_INPUT FOR THIS TASK_
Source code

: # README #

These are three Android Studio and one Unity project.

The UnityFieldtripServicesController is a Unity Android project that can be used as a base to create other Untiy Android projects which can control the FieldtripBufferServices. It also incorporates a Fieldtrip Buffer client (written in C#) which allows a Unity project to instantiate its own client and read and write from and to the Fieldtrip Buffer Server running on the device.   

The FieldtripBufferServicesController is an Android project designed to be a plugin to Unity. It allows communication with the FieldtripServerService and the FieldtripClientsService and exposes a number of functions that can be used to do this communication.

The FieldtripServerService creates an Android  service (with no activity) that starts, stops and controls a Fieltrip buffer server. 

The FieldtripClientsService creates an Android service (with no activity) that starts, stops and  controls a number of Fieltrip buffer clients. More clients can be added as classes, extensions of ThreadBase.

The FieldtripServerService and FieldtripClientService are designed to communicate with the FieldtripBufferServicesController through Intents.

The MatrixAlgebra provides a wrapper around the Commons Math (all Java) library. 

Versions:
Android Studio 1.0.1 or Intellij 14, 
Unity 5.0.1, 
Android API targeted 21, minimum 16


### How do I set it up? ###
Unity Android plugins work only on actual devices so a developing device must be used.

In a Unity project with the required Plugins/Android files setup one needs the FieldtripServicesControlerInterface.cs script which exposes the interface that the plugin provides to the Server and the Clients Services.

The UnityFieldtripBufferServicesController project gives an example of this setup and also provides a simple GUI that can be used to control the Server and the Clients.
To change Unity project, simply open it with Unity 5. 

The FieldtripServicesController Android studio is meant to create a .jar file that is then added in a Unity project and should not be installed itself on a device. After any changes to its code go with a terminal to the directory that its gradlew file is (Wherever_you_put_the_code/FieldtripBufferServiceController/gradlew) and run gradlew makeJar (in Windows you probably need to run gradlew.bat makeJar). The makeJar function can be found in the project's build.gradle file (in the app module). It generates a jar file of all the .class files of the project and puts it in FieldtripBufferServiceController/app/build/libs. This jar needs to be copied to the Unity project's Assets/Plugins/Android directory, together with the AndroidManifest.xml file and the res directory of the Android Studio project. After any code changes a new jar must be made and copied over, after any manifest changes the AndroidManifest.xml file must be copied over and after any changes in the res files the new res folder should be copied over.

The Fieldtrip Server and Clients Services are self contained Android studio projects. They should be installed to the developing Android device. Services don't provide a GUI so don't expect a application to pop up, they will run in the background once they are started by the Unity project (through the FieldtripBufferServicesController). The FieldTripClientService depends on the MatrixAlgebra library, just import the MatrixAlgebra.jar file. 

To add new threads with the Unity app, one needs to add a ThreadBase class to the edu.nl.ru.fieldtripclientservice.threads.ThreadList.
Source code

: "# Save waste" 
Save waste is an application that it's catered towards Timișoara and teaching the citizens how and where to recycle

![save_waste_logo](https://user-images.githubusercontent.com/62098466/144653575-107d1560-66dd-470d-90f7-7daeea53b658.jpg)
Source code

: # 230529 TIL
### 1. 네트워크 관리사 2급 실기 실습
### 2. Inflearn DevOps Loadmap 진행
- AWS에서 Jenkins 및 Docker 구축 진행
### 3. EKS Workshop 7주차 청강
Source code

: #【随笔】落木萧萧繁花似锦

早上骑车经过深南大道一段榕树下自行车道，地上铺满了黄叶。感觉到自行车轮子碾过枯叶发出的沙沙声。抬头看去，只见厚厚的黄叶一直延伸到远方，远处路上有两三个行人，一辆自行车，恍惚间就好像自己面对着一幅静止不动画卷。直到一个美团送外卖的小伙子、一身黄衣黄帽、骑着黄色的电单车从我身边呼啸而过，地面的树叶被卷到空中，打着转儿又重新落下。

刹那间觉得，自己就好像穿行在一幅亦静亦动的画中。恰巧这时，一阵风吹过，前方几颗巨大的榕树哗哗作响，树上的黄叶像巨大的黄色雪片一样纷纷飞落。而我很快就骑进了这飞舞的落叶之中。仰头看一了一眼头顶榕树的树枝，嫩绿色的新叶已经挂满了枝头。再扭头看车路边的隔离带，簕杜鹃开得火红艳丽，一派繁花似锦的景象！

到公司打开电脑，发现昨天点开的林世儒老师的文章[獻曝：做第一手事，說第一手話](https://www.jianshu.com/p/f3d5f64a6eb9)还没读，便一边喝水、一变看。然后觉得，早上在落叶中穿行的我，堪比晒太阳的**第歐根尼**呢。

_PROBLEM TO WORK ON_
Could you give the number of lines in the data above that contain the string "activity", with no other words?

_YOUR SOLUTION_
2